[发明专利]扩增引物组、建库方法及SNP分型方法

说明书

本发明涉及分子生物学领域，提供了一种扩增引物组，用于制备扩增产物，所述扩增引物组包括第一引物和第二引物，所述第一引物从3’端至5’端依次包括扩增引物序列和锚定引物序列；所述扩增引物序列用于扩增含待测SNP位点的核酸片段；在扩增产物中，所述锚定引物序列用作测序引物，所述锚定引物序列及其锚定位置位于所述待测SNP位点的同一侧。本发明还提供了一种基于上述扩增引物组的建库方法和SNP分型方法。采用本发明的扩增引物组制备的文库分子，其上含有测序引物，在SNP分型过程中无需向体系中额外添加测序引物，避免了对多个样本进行测序时由于测序引物不同而产生的相互干扰，提高了测序效率和准确性。

技术领域

本发明涉及分子生物学领域，更具体地说，涉及一种扩增引物组、建库方法及SNP分型方法。

背景技术

单核苷酸多态性（Single Nucleotide Polymorphism，SNP）是指基因组上单个核苷酸位置上存在转换、颠换、插入、缺失等变化，其数量很多，多态性丰富。SNP被认为是遗传标志，人体许多表型差异、对药物或疾病的易感性等等都可能与SNP有关，因此SNP的分型对诸多疾病的治疗和用药有着积极的意义。

针对基因检测，二代高通量测序技术因其准确、灵敏的特性，应用范围不断扩大，已涉及生命科学研究以及医学研究的各个不同方面，利用二代高通量测序技术来进行SNP位点的检测也是目前的研究热点之一。
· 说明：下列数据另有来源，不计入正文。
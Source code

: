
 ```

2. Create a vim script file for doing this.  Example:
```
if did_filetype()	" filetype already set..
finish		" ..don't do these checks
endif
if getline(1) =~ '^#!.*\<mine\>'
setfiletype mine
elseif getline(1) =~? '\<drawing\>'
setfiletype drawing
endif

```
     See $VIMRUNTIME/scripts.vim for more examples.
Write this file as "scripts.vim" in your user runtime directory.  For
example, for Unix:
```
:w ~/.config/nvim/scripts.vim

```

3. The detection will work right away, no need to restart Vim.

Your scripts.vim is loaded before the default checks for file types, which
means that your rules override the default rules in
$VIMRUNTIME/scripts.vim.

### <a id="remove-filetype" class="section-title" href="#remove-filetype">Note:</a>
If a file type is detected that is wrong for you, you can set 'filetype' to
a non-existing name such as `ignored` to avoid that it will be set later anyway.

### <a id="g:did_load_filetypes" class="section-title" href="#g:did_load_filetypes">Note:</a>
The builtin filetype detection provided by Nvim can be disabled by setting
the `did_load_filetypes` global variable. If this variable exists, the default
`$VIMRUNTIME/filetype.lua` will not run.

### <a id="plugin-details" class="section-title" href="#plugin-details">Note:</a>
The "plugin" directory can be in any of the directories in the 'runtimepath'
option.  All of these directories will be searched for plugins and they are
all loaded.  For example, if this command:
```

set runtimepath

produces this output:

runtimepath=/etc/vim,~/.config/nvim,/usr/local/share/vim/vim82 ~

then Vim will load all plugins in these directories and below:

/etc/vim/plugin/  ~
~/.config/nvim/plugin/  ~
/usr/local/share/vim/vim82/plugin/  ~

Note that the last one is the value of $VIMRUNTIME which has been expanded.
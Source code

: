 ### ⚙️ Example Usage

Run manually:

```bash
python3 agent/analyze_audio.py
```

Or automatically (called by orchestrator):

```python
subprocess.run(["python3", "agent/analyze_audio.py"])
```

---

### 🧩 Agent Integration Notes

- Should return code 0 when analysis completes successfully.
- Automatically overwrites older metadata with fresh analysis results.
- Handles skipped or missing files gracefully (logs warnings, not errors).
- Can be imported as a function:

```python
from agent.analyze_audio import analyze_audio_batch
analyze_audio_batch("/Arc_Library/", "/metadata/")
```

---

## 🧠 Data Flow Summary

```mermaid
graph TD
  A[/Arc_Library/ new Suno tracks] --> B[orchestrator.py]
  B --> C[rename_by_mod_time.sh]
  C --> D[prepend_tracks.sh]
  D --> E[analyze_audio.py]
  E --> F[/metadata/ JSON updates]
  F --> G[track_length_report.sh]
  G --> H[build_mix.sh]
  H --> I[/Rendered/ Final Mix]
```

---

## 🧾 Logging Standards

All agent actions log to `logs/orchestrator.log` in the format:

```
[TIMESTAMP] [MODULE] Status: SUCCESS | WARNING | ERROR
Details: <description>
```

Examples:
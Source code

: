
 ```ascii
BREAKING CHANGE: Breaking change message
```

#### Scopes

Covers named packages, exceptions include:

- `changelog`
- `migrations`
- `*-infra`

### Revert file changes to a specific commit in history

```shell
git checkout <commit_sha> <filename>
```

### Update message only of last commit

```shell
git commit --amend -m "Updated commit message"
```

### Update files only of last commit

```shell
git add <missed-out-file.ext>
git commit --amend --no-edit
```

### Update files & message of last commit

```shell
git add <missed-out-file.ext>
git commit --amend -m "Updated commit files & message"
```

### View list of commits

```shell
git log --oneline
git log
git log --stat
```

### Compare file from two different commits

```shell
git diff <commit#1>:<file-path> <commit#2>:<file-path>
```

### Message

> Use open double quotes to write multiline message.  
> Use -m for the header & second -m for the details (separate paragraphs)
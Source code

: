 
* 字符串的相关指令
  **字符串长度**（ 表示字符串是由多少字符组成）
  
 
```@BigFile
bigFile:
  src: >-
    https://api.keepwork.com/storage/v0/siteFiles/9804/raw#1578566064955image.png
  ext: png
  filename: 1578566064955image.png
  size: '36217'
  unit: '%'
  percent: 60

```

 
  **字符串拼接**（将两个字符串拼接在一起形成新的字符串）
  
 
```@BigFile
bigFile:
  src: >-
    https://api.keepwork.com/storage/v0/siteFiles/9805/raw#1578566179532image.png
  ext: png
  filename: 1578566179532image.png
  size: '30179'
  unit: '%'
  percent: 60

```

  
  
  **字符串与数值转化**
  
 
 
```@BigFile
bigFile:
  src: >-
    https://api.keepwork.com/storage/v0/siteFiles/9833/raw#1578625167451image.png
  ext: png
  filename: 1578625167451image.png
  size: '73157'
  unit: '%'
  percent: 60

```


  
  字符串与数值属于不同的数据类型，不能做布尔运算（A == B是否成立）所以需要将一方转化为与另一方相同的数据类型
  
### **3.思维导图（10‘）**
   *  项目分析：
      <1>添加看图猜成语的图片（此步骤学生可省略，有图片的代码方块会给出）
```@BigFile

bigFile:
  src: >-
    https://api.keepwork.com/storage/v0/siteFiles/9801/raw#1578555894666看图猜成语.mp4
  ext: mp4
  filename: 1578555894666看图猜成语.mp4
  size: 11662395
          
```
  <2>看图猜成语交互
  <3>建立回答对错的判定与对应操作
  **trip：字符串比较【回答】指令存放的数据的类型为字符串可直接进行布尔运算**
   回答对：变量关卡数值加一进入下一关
但是，基于二代高通量测序技术的SNP分型方法，当同时对多个待测序样本进行检测时，需要向测序体系中加入多种测序引物，不同测序引物之间容易产生相互干扰，使得多位点测序准确性降低，从可能降低SNP分型检测的准确率。

因此，需要一种新的扩增引物组、建库方法及SNP分型方法，能够避免在同一体系中同时对多个待测SNP位点进行检测时，不同测序引物之间相互干扰的现象。

发明内容

本发明的目的在于提供一种扩增引物组、建库方法及SNP分型方法，旨在解决现有技术在同一体系中同时对多个SNP位点检测时，不同测序引物之间相互干扰的问题。

本发明的一个目的在于提出一种扩增引物组，用于制备扩增产物，所述扩增引物组包括第一引物和第二引物，所述第一引物从3’端至5’端依次包括扩增引物序列和锚定引物序列；所述扩增引物序列用于扩增含待测SNP位点的核酸片段；在扩增产物中，所述锚定引物序列用作测序引物，所述锚定引物序列及其锚定位置位于所述待测SNP位点的同一侧。

优选的，所述第二引物上含有切割位点；所述切割位点为尿嘧啶或限制性内切酶切割位点。

优选的，所述扩增引物序列长度为15至25bp；所述锚定引物序列长度为15至20bp。

优选的，所述扩增引物序列锚定的退火温度为57至63℃；所述锚定引物序列锚定的退火温度为42至50℃。

本发明的第二个目的在于提出一种建库方法，包括以下步骤：

A、利用扩增引物组对含待测SNP位点的核酸片段进行PCR扩增，得到扩增产物；所述扩增物组包括第一引物和第二引物，所述第一引物从3’端至5’端依次包括扩增引物序列和锚定引物序列；所述扩增引物序列用于扩增含待测SNP位点的核酸片段；在扩增产物中，所述锚定引物序列用作测序引物，所述锚定引物序列及其锚定位置位于所述待测SNP位点的同一侧；

B、在扩增产物含锚定引物序列所在端的相对端上连接接头，得到文库分子。

优选的，所述锚定引物序列的锚定位置与待测SNP位点之间的距离为1至5bp。

优选的，所述第一引物的5’端含有尿嘧啶，所述步骤B还包括以下步骤：

B0、采用特异性切割尿嘧啶的酶对扩增产物进行切割，得到第一切割产物。